Malignant tumors require removal of the site or sites of attachment with a margin of normal tissue. Even with limited areas of attachment, such endoscopic oncologic procedures may require moderately extensive skull base and dural resection with clearly delineated margins. In both benign and malignant tumors with more widespread skull base and intracranial involvement, endoscopic techniques may aid craniofacial en bloc resection. The endoscopic approach may provide excellent visualization for the intranasal cuts as well as aid placement of the vertical cuts from above. An extensive resultant skull base defect can be closed with a flap through the cranial approach.

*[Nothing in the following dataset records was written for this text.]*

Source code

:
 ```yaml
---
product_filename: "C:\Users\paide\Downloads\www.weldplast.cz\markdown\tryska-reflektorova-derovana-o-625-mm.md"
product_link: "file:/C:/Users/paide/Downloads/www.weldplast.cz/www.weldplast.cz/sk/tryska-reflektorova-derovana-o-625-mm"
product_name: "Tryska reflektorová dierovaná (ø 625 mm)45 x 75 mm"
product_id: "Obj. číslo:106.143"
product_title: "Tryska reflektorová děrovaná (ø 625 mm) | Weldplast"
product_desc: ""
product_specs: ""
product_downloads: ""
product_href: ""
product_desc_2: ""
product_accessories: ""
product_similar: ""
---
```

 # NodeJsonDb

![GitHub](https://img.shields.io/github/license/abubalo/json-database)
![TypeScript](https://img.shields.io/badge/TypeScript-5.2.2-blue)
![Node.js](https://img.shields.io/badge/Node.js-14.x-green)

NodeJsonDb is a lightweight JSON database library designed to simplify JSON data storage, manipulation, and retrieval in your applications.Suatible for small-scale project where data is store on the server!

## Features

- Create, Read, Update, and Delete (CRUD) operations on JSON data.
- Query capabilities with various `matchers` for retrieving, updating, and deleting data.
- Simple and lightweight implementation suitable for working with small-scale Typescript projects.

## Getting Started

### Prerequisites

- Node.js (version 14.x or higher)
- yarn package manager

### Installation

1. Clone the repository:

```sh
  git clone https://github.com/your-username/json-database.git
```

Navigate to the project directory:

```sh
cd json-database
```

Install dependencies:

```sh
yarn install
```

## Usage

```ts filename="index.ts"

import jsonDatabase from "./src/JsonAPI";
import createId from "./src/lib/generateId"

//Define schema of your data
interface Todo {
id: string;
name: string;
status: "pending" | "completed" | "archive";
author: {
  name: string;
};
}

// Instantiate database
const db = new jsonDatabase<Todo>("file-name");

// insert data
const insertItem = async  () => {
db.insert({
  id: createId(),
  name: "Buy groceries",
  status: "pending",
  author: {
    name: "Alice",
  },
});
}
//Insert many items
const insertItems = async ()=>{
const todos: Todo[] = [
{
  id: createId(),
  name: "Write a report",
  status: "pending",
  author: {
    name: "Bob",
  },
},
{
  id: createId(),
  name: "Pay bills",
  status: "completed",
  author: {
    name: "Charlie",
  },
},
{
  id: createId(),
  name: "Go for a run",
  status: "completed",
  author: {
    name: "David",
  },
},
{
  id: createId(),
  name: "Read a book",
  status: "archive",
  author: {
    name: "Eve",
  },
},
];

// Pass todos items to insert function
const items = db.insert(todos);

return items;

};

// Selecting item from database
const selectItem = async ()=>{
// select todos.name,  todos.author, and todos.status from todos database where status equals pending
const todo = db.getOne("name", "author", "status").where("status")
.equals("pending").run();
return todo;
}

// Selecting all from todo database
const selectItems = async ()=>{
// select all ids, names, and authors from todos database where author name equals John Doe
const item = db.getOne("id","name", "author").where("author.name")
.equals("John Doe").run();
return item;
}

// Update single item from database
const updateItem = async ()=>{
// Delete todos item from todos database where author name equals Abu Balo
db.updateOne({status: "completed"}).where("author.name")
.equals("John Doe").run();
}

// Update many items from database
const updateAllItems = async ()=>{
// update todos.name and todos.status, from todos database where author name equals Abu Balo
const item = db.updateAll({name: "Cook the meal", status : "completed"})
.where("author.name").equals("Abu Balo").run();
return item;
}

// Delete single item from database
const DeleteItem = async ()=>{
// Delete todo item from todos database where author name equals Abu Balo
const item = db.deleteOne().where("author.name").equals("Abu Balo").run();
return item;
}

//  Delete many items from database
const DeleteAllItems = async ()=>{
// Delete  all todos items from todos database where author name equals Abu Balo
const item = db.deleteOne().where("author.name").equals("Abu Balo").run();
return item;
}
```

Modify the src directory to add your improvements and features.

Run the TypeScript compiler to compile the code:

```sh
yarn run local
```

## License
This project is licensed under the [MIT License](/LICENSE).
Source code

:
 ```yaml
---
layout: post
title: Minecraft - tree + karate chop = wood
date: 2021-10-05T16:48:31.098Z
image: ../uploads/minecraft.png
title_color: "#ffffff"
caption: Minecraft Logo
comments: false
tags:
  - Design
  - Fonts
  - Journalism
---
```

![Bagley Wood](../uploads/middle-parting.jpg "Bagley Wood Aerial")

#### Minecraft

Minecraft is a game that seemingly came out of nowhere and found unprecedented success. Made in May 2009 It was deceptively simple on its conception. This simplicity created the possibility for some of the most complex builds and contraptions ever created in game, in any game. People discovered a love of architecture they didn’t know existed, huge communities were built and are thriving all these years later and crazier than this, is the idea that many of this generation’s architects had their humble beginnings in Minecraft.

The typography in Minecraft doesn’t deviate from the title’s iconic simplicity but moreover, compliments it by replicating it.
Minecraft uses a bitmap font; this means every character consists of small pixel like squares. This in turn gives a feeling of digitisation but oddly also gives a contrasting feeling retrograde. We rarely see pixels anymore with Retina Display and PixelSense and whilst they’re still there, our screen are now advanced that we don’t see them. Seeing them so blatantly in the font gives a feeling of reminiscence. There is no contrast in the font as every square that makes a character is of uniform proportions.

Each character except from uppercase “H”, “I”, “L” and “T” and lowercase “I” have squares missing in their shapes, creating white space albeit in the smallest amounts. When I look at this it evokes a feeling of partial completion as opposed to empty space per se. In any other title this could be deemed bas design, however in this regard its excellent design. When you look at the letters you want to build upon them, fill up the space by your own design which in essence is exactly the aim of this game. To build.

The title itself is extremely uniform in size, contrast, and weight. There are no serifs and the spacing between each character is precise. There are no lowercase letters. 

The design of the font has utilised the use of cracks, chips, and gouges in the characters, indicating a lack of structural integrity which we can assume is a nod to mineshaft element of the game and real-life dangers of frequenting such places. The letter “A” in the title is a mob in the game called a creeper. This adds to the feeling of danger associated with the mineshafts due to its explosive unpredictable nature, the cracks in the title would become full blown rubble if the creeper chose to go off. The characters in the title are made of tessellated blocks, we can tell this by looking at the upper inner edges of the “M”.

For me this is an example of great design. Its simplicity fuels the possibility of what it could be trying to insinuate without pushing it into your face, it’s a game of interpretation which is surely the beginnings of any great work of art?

Endoscopic endonasal techniques have become the approach of choice for the closure of the majority of accessible skull base defects. However, lesions within the distal or lateral frontal sinus or defects in a supraorbital ethmoid sinus are best addressed through an external approach. In addition to reduced morbidity, endoscopic resection of encephaloceles and meningoceles and endoscopic closure of cerebrospinal fluid rhinorrhea offer significantly higher success rates than surgery from above.

Endoscopic orbital surgery may be used for orbital decompression, optic nerve decompression, or the biopsy of lesions in the medial aspect of the orbital apex. Endoscopic transnasal dacryocystorhinostomy (DCR) offers some advantages over an external approach, also allowing excellent intraoperative visualization and the ability to remove any granulation tissue during the healing phase.

The variety of procedures currently being performed endoscopically, from endoscopic cauterization or clipping of sphenopalatine epistaxis to endoscopically directed olfactory biopsy, precludes discussion of all the possibilities for the use of transnasal endoscopic approaches. The range of procedures for which endoscopic intervention is performed will continue to expand as the instrumentation develops and techniques are refined. However, the most significant advance will occur when robotic arms are developed that are small enough to be utilized intranasally.